新型コロナウイルスワクチンの輸送で注目された超低温輸送。
当社ではパナソニック株式会社の真空断熱保冷容器VIXELLを活用し、医薬品の国際輸送に新たな価値を提供いたします。

日新の医薬品物流について

日新では、医薬品およびメディカル・バイオ分野の通関・国際輸送・倉庫保管・国内配送業務を30年以上に渡って手掛けております。

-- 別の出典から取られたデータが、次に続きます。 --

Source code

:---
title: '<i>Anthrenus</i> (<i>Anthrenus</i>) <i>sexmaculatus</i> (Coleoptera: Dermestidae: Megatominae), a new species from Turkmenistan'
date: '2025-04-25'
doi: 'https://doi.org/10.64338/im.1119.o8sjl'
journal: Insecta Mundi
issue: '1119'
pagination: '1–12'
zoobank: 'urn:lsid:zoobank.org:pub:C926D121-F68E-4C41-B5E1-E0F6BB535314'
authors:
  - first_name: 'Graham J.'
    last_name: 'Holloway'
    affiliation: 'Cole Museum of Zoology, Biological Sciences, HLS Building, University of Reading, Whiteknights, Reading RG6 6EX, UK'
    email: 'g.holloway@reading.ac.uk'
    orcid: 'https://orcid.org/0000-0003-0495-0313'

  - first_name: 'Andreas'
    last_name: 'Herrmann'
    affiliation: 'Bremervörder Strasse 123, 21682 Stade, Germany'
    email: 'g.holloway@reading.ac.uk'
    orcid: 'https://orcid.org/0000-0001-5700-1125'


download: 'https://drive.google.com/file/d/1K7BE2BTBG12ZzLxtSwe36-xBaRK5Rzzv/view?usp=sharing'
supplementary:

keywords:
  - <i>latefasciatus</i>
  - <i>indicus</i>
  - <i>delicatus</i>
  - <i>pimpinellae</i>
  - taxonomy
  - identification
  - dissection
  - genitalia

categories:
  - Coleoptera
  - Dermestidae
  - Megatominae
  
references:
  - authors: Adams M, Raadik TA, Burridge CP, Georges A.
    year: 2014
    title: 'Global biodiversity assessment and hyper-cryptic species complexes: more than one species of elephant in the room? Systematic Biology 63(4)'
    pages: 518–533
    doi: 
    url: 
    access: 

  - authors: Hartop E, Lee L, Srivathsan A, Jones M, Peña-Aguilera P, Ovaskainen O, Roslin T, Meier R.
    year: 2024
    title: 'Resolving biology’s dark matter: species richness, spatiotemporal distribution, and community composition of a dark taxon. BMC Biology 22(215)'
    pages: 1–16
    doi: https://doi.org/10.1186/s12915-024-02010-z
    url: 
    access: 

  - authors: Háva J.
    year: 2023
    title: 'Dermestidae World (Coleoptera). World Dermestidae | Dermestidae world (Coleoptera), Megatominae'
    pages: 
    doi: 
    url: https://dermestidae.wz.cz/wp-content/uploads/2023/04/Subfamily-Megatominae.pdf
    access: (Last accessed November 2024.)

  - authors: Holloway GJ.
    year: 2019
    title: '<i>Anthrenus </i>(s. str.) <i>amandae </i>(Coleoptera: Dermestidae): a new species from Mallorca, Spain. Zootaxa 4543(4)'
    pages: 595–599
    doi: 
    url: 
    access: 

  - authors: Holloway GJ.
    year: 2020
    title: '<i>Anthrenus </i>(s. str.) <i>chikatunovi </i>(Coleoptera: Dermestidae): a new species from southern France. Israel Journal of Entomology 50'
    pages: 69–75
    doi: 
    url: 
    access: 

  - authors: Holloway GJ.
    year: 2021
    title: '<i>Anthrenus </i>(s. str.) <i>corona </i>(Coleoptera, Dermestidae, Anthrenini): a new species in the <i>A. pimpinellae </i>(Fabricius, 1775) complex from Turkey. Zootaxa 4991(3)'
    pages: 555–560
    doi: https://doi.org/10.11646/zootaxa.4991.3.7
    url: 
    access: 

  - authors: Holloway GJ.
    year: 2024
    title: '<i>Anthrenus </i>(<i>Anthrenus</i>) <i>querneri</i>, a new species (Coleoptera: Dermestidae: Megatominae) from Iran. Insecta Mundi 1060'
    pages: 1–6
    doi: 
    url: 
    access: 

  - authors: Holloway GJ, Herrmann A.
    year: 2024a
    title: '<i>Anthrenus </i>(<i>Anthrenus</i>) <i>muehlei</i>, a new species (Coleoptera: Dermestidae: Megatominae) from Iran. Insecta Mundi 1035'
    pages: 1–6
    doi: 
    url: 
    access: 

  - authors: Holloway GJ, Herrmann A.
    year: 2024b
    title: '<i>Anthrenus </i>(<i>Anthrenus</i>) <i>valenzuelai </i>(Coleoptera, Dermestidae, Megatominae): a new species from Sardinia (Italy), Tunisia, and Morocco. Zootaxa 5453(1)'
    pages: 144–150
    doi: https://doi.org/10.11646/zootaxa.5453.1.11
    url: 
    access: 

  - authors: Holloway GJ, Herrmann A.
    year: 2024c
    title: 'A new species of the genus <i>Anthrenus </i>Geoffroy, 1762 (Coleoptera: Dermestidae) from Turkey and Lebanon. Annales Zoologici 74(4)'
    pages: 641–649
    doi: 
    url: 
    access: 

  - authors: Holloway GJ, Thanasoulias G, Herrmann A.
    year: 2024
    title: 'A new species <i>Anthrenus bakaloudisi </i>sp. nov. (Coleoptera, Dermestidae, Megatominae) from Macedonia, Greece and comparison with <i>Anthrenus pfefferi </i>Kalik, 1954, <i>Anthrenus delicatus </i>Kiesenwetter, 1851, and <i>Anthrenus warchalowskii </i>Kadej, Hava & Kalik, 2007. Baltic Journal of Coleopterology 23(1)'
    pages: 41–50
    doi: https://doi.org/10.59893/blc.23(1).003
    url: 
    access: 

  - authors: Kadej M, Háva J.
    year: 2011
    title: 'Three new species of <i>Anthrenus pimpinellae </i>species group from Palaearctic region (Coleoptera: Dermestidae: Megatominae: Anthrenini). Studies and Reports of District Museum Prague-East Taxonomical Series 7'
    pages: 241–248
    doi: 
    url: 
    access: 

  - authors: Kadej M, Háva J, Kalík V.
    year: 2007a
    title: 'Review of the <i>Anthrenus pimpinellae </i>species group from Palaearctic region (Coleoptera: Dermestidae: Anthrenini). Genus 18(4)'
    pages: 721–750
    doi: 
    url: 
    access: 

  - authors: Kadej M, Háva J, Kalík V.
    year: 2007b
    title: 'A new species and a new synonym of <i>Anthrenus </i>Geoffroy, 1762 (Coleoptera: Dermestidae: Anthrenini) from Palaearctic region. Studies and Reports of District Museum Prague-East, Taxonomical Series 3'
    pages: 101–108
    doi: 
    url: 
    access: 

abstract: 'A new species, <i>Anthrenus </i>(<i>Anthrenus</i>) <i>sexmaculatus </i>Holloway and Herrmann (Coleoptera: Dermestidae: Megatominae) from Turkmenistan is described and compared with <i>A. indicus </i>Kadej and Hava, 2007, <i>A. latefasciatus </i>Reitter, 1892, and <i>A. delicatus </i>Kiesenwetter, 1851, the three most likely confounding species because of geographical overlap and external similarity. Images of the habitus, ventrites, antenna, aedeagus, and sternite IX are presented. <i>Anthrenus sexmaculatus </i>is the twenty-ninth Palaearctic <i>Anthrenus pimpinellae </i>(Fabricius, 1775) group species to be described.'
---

具体的には製薬会社様からのご依頼で医薬品を取扱う他、研究機関で用いられる試薬や検体、医療機器、化学品メーカー様から原料輸送を承るなど幅広いお客様とともに、実績を重ねております。

南港にある医薬品保管庫

医薬品物流のトレンドと課題

近年、「医薬品物流」における「温度管理輸送」は必要不可欠な内容になっております。
理由は科学技術の進歩により再生医療等の分野が発展したこと、GDP(=Good Distribution Practice 医薬品の適正流通)の考え方が世界的に浸透したこと、気候変動による影響の3点が考えられます。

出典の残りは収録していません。